Shipping containers are being put to new uses in Auckland, as builders make inroads on two prominent city sites.
Supplier Royal Wolf's cut-down street-side containers have popped up serving in the role of a public pedestrian walkway on one site and as a bus station on another.
In each case, one side of the containers and their ends have been cut away so they are suitable for the new purpose.
Pedestrians walk through them on Fanshawe St in front of the new Fonterra headquarters, protecting people as cranes swing overhead to build the new campus-style project where the dairy giant will occupy around 12,000sq m of 50,000.
In mid-April, a second bank of containers were installed to act as temporary bus stops outside TVNZ on Victoria St.
The two 20ft containers, officially known as hoardings, are in place there while Fletcher Construction renovates the building in the job which forced many staff out and into one of the Telecom buildings further down Victoria St.
A Royal Wolf spokesman said Fletcher would also be using the roof space of the new bus stop containers for storage.
The shipping container business offers portable buildings for temporary or permanent settings, providing 20ft or 40ft-long options.
"These can be transformed into a portable building or units can be combined and stacked to create large, multi-storey solutions," the company says.
The walkway at Fanshawe St is made from shipping containers.

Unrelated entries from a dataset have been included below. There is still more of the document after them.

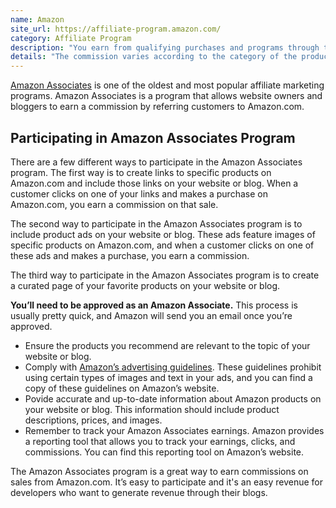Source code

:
 ```yaml
---
name: Amazon
site_url: https://affiliate-program.amazon.com/
category: Affiliate Program
description: "You earn from qualifying purchases and programs through the traffic you drive to Amazon."
details: "The commission varies according to the category of the products you're referring."
---
```



[Amazon Associates](https://affiliate-program.amazon.com/ "Amazon.com Associates Central") is one of the oldest and most popular affiliate marketing programs. Amazon Associates is a program that allows website owners and bloggers to earn a commission by referring customers to Amazon.com.

## Participating in Amazon Associates Program
There are a few different ways to participate in the Amazon Associates program. The first way is to create links to specific products on Amazon.com and include those links on your website or blog. When a customer clicks on one of your links and makes a purchase on Amazon.com, you earn a commission on that sale.

The second way to participate in the Amazon Associates program is to include product ads on your website or blog. These ads feature images of specific products on Amazon.com, and when a customer clicks on one of these ads and makes a purchase, you earn a commission.

The third way to participate in the Amazon Associates program is to create a curated page of your favorite products on your website or blog.

**You’ll need to be approved as an Amazon Associate.** This process is usually pretty quick, and Amazon will send you an email once you’re approved.

- Ensure the products you recommend are relevant to the topic of your website or blog.
- Comply with [Amazon’s advertising guidelines](https://advertising.amazon.com/resources/ad-policy/sponsored-ads-policies "advertising.amazon.com"). These guidelines prohibit using certain types of images and text in your ads, and you can find a copy of these guidelines on Amazon’s website.
- Povide accurate and up-to-date information about Amazon products on your website or blog. This information should include product descriptions, prices, and images.
- Remember to track your Amazon Associates earnings. Amazon provides a reporting tool that allows you to track your earnings, clicks, and commissions. You can find this reporting tool on Amazon’s website.

The Amazon Associates program is a great way to earn commissions on sales from Amazon.com. It’s easy to participate and it's an easy revenue for developers who want to generate revenue through their blogs.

Photo / Dean Purcell
Part of their appeal is their strength and security.
Royal Wolf's Auckland and Melbourne offices were also made out of recycled shipping containers.
The spokesman said they looked like containers on the outside "but inside they are stylish offices with a hint of industrial chic".
A multi-storey training facility for the NZ Police Force, a disaster room-meets-safe house for the NZ Defence Force to be used in disaster situations, and pop-up cafes are other Royal Wolf products.
"In Christchurch, the company is one of the key players behind the Re:START container mall in Cashel Mall and it has provided temporary accommodation for the Fire Service since the city's first earthquake in 2010," the spokesman said. Royal Wolf has also provided containers to be used as portable kitchens, temporary accommodation and houses.
Bus shelter on Victoria St. Photo / Richard Robinson
Frank Tonetti, a North Shore-based architect of Architettura, designed Royal Wolf's Auckland office and said traditional construction methods can't compete with the strength and affordability of shipping containers.